He certainly couldn’t be confused with a suit and tie politician. Vest preferred wearing blue jeans and cowboy boots. And when it came to his hair, Vest rarely let a barber’s scissors touch his silver mane.
More importantly, Vest didn’t need a TV camera aimed at him every other Thursday night to stand up for those he called “the poor folks” of Johnson City.
When I was covering city government for this paper in the late 1980s, I also recall Vest talking about helping the “widow women.” On one occasion, Vest championed the case of an elderly widow who complained the city had stopped picking up her garbage because she was putting concrete cinder blocks in her metal trash can to keep the wind from blowing it down the street once it had been emptied.

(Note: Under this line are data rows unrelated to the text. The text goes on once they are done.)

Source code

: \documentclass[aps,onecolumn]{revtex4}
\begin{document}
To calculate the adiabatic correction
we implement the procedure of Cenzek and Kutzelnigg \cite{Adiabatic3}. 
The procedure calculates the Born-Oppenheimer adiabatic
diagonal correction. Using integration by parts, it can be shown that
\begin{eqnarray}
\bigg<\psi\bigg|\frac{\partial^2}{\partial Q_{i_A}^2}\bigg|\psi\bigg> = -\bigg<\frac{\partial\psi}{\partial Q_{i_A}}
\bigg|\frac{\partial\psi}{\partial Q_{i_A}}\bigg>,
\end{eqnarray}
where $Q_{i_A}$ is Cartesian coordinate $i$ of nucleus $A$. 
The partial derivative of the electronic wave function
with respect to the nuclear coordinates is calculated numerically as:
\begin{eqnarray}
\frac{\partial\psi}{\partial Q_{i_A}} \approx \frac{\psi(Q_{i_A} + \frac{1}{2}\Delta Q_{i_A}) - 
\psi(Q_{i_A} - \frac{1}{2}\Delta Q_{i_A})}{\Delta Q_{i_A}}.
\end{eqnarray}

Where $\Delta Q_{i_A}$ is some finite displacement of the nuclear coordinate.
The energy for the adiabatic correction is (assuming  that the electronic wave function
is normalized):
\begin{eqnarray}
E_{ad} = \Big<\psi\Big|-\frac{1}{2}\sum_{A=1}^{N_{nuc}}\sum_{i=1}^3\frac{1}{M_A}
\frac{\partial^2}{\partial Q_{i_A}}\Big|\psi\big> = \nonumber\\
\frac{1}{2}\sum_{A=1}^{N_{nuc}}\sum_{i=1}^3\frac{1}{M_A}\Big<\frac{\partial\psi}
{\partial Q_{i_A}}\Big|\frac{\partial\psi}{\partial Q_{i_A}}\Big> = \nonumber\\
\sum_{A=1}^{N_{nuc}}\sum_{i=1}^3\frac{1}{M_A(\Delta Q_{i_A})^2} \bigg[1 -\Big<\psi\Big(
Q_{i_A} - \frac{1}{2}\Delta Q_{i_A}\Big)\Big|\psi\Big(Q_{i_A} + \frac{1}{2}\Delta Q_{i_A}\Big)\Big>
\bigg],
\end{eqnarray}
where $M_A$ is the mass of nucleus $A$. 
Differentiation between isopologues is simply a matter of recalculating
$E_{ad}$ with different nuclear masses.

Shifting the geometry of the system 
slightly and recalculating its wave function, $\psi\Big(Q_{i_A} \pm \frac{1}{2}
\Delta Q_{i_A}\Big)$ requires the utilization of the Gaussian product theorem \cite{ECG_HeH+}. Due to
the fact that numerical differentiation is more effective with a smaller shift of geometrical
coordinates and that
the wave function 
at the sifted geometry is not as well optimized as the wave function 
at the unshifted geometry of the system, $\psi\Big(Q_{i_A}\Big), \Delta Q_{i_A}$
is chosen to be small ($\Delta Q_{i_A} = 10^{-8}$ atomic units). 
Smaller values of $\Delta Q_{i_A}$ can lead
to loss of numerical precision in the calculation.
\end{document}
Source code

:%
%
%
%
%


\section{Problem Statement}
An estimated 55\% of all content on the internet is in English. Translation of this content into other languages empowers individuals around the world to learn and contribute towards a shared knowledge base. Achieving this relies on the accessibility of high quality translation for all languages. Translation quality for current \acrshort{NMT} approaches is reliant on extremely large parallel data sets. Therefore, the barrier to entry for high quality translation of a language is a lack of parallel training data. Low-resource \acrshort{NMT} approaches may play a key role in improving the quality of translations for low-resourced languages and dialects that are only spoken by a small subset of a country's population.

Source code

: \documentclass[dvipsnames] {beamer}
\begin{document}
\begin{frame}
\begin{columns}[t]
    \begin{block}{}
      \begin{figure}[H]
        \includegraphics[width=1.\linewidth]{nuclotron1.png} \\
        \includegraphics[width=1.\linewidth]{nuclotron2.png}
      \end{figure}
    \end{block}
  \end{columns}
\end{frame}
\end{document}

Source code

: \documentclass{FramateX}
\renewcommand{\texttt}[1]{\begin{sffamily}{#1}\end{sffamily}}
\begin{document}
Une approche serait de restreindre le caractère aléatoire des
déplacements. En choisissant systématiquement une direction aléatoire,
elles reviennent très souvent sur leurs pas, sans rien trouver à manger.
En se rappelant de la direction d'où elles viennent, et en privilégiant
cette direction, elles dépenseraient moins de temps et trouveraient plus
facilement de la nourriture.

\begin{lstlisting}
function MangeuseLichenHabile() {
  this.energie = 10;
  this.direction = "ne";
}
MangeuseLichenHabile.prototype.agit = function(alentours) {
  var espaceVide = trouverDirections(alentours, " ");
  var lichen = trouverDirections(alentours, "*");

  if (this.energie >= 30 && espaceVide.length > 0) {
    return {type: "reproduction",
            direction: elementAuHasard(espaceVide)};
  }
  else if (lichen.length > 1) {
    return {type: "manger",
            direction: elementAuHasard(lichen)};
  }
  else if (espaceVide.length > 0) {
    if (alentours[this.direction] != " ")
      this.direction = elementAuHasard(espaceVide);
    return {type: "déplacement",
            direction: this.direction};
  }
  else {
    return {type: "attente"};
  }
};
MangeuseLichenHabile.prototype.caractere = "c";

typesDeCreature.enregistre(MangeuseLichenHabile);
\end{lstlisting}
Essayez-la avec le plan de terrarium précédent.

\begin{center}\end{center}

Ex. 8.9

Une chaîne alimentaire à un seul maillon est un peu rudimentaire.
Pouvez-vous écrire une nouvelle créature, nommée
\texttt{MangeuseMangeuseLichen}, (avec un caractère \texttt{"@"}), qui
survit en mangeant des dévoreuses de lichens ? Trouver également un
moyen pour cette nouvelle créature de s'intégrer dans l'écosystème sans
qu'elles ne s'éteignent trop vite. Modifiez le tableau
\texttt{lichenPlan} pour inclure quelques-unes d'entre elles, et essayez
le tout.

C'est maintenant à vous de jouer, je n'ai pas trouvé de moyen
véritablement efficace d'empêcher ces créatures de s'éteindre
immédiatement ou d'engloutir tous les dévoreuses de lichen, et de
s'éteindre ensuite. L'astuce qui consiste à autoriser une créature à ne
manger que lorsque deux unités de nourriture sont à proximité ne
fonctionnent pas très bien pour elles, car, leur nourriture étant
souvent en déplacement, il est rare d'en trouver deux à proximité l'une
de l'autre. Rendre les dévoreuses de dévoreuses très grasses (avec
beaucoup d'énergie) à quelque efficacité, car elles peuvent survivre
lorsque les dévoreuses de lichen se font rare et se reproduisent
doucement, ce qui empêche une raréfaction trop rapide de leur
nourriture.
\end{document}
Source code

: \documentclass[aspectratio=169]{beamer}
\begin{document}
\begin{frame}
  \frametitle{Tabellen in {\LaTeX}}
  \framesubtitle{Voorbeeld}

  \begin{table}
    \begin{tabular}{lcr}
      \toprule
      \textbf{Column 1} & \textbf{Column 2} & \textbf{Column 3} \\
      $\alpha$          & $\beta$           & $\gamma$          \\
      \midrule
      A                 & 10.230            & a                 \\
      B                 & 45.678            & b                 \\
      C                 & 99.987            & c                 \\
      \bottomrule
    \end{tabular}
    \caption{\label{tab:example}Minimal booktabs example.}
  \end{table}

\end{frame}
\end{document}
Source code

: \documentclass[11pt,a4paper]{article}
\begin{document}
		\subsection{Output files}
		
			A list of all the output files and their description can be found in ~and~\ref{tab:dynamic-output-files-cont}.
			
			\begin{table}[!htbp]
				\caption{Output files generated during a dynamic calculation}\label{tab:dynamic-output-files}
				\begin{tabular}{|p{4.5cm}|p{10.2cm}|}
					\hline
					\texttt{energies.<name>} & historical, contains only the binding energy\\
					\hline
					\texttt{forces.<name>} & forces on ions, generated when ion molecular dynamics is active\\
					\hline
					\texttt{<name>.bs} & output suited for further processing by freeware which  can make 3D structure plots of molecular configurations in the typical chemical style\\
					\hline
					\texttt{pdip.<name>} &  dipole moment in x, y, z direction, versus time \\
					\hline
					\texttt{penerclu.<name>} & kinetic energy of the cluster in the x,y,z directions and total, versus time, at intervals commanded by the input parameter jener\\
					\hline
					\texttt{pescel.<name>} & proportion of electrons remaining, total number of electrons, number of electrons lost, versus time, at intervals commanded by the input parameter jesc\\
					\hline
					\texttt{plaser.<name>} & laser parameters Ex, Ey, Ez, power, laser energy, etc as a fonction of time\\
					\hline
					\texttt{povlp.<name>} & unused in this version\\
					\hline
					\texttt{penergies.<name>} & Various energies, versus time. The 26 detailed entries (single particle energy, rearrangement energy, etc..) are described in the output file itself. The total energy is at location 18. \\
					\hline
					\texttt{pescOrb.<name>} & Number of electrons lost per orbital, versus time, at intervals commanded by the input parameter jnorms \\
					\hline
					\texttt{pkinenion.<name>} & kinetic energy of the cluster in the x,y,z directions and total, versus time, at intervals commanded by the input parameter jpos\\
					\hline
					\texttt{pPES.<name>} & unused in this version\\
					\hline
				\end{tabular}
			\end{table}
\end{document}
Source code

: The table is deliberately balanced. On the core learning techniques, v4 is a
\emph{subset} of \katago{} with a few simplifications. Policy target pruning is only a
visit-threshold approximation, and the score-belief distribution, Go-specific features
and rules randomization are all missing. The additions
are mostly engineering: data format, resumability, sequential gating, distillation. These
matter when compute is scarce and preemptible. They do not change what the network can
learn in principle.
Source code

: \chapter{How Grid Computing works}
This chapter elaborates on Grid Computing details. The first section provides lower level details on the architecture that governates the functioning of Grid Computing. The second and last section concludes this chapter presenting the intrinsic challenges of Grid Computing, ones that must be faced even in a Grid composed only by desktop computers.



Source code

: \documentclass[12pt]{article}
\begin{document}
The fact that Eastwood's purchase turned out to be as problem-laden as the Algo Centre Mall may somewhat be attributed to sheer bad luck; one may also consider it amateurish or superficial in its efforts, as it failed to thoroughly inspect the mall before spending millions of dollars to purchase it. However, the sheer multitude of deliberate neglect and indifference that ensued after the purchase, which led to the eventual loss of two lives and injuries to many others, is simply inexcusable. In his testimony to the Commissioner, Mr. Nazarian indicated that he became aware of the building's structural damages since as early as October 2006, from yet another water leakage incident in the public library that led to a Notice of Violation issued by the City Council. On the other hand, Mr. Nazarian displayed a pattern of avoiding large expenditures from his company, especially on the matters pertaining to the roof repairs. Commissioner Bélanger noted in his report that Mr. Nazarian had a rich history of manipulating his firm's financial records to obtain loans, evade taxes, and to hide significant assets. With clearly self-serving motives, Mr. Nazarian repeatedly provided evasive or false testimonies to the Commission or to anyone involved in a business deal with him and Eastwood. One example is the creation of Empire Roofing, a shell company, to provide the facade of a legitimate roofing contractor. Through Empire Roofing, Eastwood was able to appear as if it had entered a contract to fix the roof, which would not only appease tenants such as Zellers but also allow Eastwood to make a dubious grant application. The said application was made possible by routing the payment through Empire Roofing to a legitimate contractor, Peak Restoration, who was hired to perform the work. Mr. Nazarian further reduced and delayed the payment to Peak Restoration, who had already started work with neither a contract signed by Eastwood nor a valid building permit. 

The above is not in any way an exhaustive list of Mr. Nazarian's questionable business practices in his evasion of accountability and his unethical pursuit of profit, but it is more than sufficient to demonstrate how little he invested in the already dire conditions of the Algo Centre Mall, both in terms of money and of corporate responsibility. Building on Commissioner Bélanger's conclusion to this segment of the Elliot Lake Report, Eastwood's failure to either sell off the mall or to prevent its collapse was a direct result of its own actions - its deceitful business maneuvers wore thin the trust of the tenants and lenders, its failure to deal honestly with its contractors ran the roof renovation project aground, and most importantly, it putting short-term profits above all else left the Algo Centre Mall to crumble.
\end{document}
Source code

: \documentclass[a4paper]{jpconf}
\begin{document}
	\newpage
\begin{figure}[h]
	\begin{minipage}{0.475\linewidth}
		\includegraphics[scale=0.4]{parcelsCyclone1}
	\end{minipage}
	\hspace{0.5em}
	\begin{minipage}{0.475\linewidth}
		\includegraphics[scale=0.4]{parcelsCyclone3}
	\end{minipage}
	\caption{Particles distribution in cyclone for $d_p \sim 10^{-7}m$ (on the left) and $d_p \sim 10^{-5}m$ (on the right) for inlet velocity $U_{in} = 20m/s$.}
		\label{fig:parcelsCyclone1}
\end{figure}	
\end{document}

City sanitation workers said the additional weight of the blocks made the container too heavy for them to empty into the back of a garbage truck. It was a valid concern, since the excessive weight could have left an employee injured and the city facing a costly workers’ compensation claim.
Nonetheless, Vest said it was baffling for him to think that while an 80-year-old widow woman could drag her trash can to the curb, it was impossible for a healthy, young city employee to empty it into the back of a garbage truck. The city staff got his point and reached a compromise whereby the woman’s trash can would be safe from the elements without a sanitation worker falling victim to a hernia.
Maybe it was that bluntness and spunk that helped Vest become the first commissioner in this city’s history to be elected to three straight terms. His short term as mayor (1988-89) was one of the most memorable of the pre-televised meetings era.
As mayor, Vest happily rode a circus elephant into Freedom Hall. He also was known to abruptly leave City Commission meetings when he felt they had dragged on too long.
At one meeting, after his critics chastised him for his hasty departures, Vest had a city staffer tie him into his chair. It just so happened a writer for a newly launched statewide magazine (remember Chris Whittle’s now defunct Tennessee Illustrated?) was in the audience that night.
Vest’s 12-year stint on the City Commission came to an end in 1989. There have been others since Vest who have billed themselves as watchdogs of the city budget and champions of the common people, but none of them could match Vest’s tenacity.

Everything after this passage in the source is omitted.